El problema se ve agravado por la reticencia a dar cobertura médica a los pacientes cuyas enfermedades no son fáciles de diagnosticar, afirma Joe Dumit, antropólogo médico de la Universidad de California-Davis. “Hacer que los pacientes demuestren que no solo sufren, sino que padecen una enfermedad documentada, ahorra dinero. Por eso me preocupa el trato que recibirán los enfermos de COVID a medida que aumente su cantidad”. El mejor tratamiento en muchos casos puede ser el reposo o la reducción de la carga de trabajo, “lo que se traduce en algún tipo de cobertura por incapacidad”, dijo.

Pero dado que los conductores de largas distancias suelen enfermar inmediatamente después de haber sufrido una infección vírica comprobable, quizá no se les descalifique, dijo Rowe. Después de todo, su enfermedad “comienza como una enfermedad ‘real'”.

Los pacientes prolongados también pueden ayudar a los investigadores a comprender mejor el inicio de la enfermedad, ya que están siendo estudiados a medida que surgen sus síntomas, mientras que los pacientes con EM/SFC a menudo no son atendidos hasta que han estado enfermos durante dos o más años, dijo.

“No hay duda de que esto legitima en muchos sentidos la experiencia de las personas con EM/SFC que han sentido que no se les creía”, dijo Jason de DePaul.

En julio de 2020, la organización sin ánimo de lucro Solve ME/CFS puso en marcha una iniciativa destinada a conocer las similitudes entre los conductores de larga distancia y los pacientes con ME/CFS. Denominada You+ME y suscrita por los Institutos Nacionales de Salud, incluye una aplicación que permite a los inscritos registrar sus síntomas y sus efectos a lo largo del tiempo.

Este tipo de esfuerzos puede reducir aún más la tendencia de los médicos a ignorar las quejas de los pacientes sobre síntomas que parecen no tener una causa evidente, dijo Lauren Nichols, de 32 años, una conductora de larga distancia con una larga lista de dolencias, desde graves problemas gastrointestinales hasta herpes en su ojo izquierdo.

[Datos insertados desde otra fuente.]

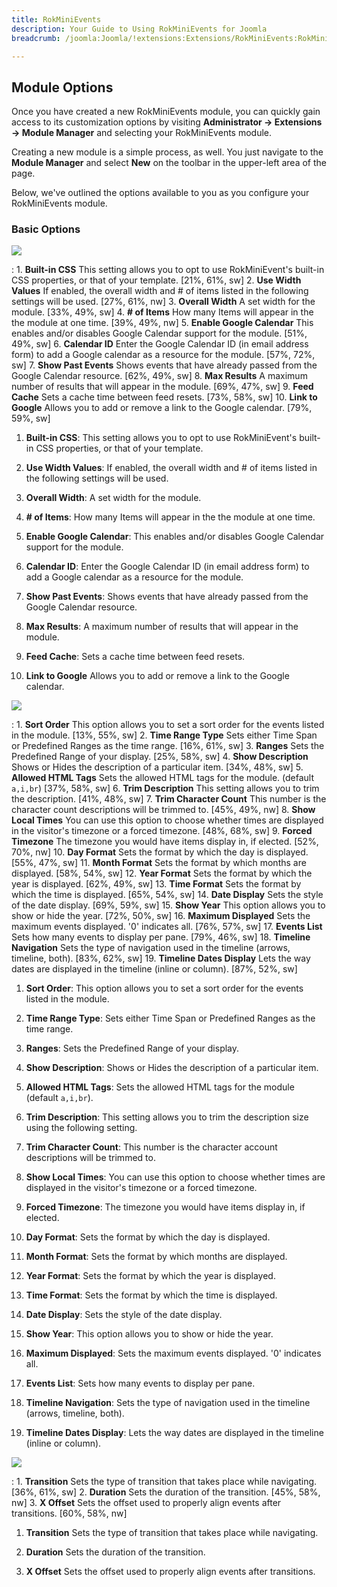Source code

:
 ```yaml
---
title: RokMiniEvents
description: Your Guide to Using RokMiniEvents for Joomla
breadcrumb: /joomla:Joomla/!extensions:Extensions/RokMiniEvents:RokMiniEvents

---
```


Module Options
-----

Once you have created a new RokMiniEvents module, you can quickly gain access to its customization options by visiting **Administrator -> Extensions -> Module Manager** and selecting your RokMiniEvents module.

Creating a new module is a simple process, as well. You just navigate to the **Module Manager** and select **New** on the toolbar in the upper-left area of the page.

Below, we've outlined the options available to you as you configure your RokMiniEvents module.

### Basic Options

![][module1]

:   1. **Built-in CSS** This setting allows you to opt to use RokMiniEvent's built-in CSS properties, or that of your template. [21%, 61%, sw]
    2. **Use Width Values** If enabled, the overall width and # of items listed in the following settings will be used. [27%, 61%, nw]
    3. **Overall Width** A set width for the module. [33%, 49%, sw]
    4. **# of Items** How many Items will appear in the the module at one time. [39%, 49%, nw]
    5. **Enable Google Calendar** This enables and/or disables Google Calendar support for the module. [51%, 49%, sw]
    6. **Calendar ID** Enter the Google Calendar ID (in email address form) to add a Google calendar as a resource for the module. [57%, 72%, sw]
    7. **Show Past Events** Shows events that have already passed from the Google Calendar resource. [62%, 49%, sw]
    8. **Max Results** A maximum number of results that will appear in the module. [69%, 47%, sw]
    9. **Feed Cache** Sets a cache time between feed resets. [73%, 58%, sw]
    10. **Link to Google** Allows you to add or remove a link to the Google calendar. [79%, 59%, sw]

1. **Built-in CSS**: This setting allows you to opt to use RokMiniEvent's built-in CSS properties, or that of your template.

2. **Use Width Values**: If enabled, the overall width and # of items listed in the following settings will be used.

3. **Overall Width**: A set width for the module.

4. **# of Items**: How many Items will appear in the the module at one time.

5. **Enable Google Calendar**: This enables and/or disables Google Calendar support for the module.

6. **Calendar ID**: Enter the Google Calendar ID (in email address form) to add a Google calendar as a resource for the module.

7. **Show Past Events**: Shows events that have already passed from the Google Calendar resource.

8. **Max Results**: A maximum number of results that will appear in the module.

9. **Feed Cache**: Sets a cache time between feed resets.

10. **Link to Google** Allows you to add or remove a link to the Google calendar.

![][module2]

:	1. **Sort Order** This option allows you to set a sort order for the events listed in the module. [13%, 55%, sw]
	2. **Time Range Type** Sets either Time Span or Predefined Ranges as the time range. [16%, 61%, sw]
	3. **Ranges** Sets the Predefined Range of your display. [25%, 58%, sw]
	4. **Show Description** Shows or Hides the description of a particular item. [34%, 48%, sw]
	5. **Allowed HTML Tags** Sets the allowed HTML tags for the module. (default `a,i,br`) [37%, 58%, sw]
	6. **Trim Description** This setting allows you to trim the description. [41%, 48%, sw]
	7. **Trim Character Count** This number is the character count descriptions will be trimmed to. [45%, 49%, nw]
	8. **Show Local Times** You can use this option to choose whether times are displayed in the visitor's timezone or a forced timezone. [48%, 68%, sw]
	9. **Forced Timezone** The timezone you would have items display in, if elected. [52%, 70%, nw]
	10. **Day Format** Sets the format by which the day is displayed. [55%, 47%, sw]
	11. **Month Format** Sets the format by which months are displayed. [58%, 54%, sw]
	12. **Year Format** Sets the format by which the year is displayed. [62%, 49%, sw]
	13. **Time Format** Sets the format by which the time is displayed. [65%, 54%, sw]
	14. **Date Display** Sets the style of the date display. [69%, 59%, sw]
	15. **Show Year** This option allows you to show or hide the year. [72%, 50%, sw]
	16. **Maximum Displayed** Sets the maximum events displayed. '0' indicates all. [76%, 57%, sw]
	17. **Events List** Sets how many events to display per pane. [79%, 46%, sw]
	18. **Timeline Navigation** Sets the type of navigation used in the timeline (arrows, timeline, both). [83%, 62%, sw]
	19. **Timeline Dates Display** Lets the way dates are displayed in the timeline (inline or column). [87%, 52%, sw]

1. **Sort Order**: This option allows you to set a sort order for the events listed in the module.

2. **Time Range Type**: Sets either Time Span or Predefined Ranges as the time range.

3. **Ranges**: Sets the Predefined Range of your display.

4. **Show Description**: Shows or Hides the description of a particular item.

5. **Allowed HTML Tags**: Sets the allowed HTML tags for the module (default `a,i,br`). 

6. **Trim Description**: This setting allows you to trim the description size using the following setting.

7. **Trim Character Count**: This number is the character account descriptions will be trimmed to.

8. **Show Local Times**: You can use this option to choose whether times are displayed in the visitor's timezone or a forced timezone.

9. **Forced Timezone**: The timezone you would have items display in, if elected.

10. **Day Format**: Sets the format by which the day is displayed.

11. **Month Format**: Sets the format by which months are displayed.

12. **Year Format**: Sets the format by which the year is displayed.

13. **Time Format**: Sets the format by which the time is displayed.

14. **Date Display**: Sets the style of the date display.

15. **Show Year**: This option allows you to show or hide the year.

16. **Maximum Displayed**: Sets the maximum events displayed. '0' indicates all.

17. **Events List**: Sets how many events to display per pane.

18. **Timeline Navigation**: Sets the type of navigation used in the timeline (arrows, timeline, both).

19. **Timeline Dates Display**: Lets the way dates are displayed in the timeline (inline or column).

![][module3]

:	1. **Transition** Sets the type of transition that takes place while navigating. [36%, 61%, sw]
	2. **Duration** Sets the duration of the transition. [45%, 58%, nw]
	3. **X Offset** Sets the offset used to properly align events after transitions. [60%, 58%, nw]

1. **Transition** Sets the type of transition that takes place while navigating.

2. **Duration** Sets the duration of the transition.

3. **X Offset** Sets the offset used to properly align events after transitions.


[intro]: assets/rokminievents.jpeg
[settings]: assets/wp_rokintroscroller_module.jpeg
[module1]: assets/module_1.jpeg
[module2]: assets/module_2.jpeg
[module3]: assets/module_3.jpeg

“Yo era una de esas personas que creía falsamente que si no se ve la enfermedad, es psicosomática”, dijo Nichols, que ayuda a administrar Body Politic, un grupo de apoyo para pacientes prolongados que ha encontrado una causa común con la comunidad de ME/CFS.

“Ahora lo estoy viviendo”, dijo. “Si tengo un mensaje para los médicos, es que: ‘Crean en sus pacientes'”.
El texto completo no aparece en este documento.